Youth Suicide Prevention and the Competent School Community.

Data show that many students think about suicide, many are exposed to it when someone they know attempts or completes suicide, and almost half of students who seriously consider suicide suffer in silence, not sharing their thoughts with anyone.  My previous post,, highlighted the importance of implementing a comprehensive suicide prevention program in schools.  Although it is beyond the scope of this blog to discuss or endorse specific programs, the foundational elements for a comprehensive approach are well known.

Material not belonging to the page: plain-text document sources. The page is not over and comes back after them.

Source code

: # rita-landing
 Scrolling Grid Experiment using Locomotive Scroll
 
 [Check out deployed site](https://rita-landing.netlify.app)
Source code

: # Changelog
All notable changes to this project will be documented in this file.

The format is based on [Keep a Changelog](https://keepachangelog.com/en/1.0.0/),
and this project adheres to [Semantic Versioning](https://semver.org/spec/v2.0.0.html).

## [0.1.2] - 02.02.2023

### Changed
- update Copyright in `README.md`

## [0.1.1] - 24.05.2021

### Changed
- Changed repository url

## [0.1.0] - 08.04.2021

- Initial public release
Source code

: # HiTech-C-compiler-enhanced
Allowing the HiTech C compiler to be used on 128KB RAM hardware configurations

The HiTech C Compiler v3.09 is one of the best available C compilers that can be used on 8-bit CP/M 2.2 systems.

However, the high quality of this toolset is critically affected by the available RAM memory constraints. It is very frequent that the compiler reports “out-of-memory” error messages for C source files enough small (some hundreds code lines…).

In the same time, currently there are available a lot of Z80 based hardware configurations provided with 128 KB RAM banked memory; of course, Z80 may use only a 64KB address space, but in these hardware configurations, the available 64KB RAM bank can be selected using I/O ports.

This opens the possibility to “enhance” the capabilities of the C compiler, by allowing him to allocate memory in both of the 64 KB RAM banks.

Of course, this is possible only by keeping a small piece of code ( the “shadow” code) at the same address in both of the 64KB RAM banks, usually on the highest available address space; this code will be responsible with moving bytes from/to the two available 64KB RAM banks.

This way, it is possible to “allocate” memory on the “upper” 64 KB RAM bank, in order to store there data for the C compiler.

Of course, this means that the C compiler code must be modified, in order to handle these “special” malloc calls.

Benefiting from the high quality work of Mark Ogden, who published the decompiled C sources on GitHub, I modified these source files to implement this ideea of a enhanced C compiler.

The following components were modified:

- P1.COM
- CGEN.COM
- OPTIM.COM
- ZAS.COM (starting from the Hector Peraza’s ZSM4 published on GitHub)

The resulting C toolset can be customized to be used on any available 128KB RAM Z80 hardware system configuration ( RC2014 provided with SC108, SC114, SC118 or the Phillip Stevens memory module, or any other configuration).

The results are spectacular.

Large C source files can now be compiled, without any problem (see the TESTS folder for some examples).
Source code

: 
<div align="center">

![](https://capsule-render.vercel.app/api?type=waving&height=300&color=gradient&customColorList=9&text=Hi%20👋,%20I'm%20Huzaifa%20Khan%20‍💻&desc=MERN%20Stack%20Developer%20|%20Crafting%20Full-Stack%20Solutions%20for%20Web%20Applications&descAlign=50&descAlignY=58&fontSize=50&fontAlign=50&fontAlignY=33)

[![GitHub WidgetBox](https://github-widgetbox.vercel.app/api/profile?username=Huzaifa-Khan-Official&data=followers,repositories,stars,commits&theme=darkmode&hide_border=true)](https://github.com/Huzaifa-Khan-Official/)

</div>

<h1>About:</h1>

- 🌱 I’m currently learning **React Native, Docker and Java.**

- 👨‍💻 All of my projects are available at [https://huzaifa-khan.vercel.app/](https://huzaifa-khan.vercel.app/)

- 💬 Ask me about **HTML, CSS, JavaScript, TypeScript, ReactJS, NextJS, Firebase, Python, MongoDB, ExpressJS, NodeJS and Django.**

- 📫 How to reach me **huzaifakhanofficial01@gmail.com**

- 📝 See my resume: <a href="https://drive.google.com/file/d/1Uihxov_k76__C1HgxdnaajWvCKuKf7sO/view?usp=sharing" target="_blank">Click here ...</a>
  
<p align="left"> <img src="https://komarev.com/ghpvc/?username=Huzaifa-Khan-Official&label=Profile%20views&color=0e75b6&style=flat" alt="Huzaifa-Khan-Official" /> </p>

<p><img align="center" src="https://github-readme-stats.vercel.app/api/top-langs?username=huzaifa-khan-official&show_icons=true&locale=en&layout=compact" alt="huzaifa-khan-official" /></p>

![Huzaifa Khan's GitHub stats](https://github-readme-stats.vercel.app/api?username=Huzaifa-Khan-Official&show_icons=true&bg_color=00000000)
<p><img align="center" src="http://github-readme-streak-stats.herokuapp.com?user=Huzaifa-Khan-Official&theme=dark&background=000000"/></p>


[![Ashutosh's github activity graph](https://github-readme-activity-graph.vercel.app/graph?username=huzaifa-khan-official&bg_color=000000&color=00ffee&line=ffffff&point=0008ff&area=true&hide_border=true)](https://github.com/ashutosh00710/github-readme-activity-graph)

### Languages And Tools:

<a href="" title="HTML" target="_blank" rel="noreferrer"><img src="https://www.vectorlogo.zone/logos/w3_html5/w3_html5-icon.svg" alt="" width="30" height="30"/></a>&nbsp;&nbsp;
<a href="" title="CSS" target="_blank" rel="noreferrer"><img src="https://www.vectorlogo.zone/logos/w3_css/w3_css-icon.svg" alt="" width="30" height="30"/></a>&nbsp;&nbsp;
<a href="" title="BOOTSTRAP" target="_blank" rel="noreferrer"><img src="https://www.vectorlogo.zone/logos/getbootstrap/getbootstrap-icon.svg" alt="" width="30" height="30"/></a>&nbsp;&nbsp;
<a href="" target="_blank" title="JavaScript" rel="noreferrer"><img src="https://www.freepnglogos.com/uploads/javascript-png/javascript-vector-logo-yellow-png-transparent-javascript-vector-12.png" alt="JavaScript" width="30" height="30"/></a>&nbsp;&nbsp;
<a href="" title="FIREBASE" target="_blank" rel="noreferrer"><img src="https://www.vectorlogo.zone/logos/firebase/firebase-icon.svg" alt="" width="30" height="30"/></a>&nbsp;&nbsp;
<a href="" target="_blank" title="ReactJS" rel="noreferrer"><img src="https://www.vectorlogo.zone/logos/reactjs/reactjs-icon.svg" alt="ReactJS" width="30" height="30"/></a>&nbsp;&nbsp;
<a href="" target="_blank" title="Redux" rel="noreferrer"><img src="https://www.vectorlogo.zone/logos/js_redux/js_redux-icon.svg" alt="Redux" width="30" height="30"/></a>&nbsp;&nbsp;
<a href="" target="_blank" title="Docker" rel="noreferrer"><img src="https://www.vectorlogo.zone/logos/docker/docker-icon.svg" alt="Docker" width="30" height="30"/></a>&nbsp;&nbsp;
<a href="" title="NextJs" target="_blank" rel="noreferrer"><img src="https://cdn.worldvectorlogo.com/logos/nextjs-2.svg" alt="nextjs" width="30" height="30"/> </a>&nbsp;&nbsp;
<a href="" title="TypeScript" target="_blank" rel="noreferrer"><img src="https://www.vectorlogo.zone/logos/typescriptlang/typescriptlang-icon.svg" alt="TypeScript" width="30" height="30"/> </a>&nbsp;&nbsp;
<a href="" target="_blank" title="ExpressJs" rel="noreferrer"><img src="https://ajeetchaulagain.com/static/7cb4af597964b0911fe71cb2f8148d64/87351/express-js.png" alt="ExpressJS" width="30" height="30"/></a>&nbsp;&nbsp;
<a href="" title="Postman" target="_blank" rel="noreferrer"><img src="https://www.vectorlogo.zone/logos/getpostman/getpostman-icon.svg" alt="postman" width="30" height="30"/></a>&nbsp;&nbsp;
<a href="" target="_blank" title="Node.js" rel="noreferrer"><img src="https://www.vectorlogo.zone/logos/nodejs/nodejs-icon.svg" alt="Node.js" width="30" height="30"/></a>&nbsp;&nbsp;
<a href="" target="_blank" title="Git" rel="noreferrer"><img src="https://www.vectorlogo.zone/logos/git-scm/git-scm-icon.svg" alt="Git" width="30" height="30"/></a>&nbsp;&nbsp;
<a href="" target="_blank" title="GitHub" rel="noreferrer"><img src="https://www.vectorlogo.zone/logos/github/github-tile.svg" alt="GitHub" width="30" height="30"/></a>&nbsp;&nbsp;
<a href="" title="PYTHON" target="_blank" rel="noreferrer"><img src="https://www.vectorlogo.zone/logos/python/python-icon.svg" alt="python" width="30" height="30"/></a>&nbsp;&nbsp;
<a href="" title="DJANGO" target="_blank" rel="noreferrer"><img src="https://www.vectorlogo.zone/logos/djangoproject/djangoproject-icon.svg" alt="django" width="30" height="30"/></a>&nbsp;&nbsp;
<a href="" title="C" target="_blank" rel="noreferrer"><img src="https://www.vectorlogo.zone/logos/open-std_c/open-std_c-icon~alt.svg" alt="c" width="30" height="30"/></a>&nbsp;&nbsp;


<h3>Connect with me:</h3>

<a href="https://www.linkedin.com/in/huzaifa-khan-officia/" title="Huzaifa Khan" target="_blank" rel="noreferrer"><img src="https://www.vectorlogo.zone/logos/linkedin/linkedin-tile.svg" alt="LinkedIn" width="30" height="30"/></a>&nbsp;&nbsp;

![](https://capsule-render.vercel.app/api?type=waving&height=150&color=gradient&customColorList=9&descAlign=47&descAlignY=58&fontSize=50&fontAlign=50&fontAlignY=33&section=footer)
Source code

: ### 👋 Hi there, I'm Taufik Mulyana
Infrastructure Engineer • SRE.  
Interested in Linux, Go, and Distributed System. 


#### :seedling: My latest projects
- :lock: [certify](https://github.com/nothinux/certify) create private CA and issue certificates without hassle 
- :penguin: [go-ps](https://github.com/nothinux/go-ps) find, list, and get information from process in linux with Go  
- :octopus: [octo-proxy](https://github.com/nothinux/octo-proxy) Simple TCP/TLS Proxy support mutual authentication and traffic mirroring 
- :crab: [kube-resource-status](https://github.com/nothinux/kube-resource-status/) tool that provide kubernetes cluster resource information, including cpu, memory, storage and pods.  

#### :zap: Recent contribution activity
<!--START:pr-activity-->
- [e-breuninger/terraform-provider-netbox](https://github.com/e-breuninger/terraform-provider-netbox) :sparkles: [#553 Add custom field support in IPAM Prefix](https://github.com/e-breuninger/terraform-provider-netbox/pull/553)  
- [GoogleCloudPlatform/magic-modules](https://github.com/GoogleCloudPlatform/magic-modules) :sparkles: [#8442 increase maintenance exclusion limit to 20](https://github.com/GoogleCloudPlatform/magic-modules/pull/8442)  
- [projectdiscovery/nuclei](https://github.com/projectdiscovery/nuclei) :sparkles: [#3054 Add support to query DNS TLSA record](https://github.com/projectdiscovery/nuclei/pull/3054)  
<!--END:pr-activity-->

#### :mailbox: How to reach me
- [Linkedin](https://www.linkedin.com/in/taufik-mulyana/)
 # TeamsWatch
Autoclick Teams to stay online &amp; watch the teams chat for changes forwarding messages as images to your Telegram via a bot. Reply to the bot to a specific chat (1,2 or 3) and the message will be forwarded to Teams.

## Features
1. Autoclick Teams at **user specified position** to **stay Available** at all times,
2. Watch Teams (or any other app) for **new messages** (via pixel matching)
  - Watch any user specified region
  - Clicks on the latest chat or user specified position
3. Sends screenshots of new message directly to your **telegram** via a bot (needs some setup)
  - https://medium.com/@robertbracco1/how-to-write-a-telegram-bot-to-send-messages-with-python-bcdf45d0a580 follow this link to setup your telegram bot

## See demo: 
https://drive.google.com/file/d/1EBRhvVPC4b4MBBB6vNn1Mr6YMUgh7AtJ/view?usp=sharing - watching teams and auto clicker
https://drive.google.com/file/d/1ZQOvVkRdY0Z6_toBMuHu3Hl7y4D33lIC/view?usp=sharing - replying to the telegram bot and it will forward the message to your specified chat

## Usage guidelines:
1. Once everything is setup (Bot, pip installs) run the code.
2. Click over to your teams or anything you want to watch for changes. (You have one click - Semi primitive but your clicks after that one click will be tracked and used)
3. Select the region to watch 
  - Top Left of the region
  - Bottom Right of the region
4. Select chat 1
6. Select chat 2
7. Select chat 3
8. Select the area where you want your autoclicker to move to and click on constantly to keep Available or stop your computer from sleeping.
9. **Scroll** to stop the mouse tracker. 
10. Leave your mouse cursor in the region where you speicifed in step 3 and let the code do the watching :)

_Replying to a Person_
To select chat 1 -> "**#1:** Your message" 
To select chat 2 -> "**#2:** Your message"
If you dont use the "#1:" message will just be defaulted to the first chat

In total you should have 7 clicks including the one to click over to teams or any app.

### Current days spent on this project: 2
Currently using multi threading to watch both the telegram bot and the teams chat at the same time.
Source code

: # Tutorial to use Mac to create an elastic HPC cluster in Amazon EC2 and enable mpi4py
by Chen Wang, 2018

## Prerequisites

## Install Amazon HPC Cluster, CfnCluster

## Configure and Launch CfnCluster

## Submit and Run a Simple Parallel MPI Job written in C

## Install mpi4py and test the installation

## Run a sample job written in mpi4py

The best way for schools to bring the issue of suicide to light and reduce the risk is to create a school ecology that is conducive to supporting and promoting well-being among students – in other words, to develop, support, and promote a competent school community.  Within this environment, the overarching goal of the school is the prevention of self-destructive behavior.  This means that all members of the school community are concerned about each other’s welfare, everyone knows where to get help for themselves and others, and everyone is encouraged to take action when needed.

A school that is focused on suicide prevention creates a resilient and safe social environment for students.  It does not tolerate behaviors such as bullying and sexual harassment/assault.  It is alert to the danger of a culture of fear and secrets among students and has no policies or administrative structures that might foster such a culture.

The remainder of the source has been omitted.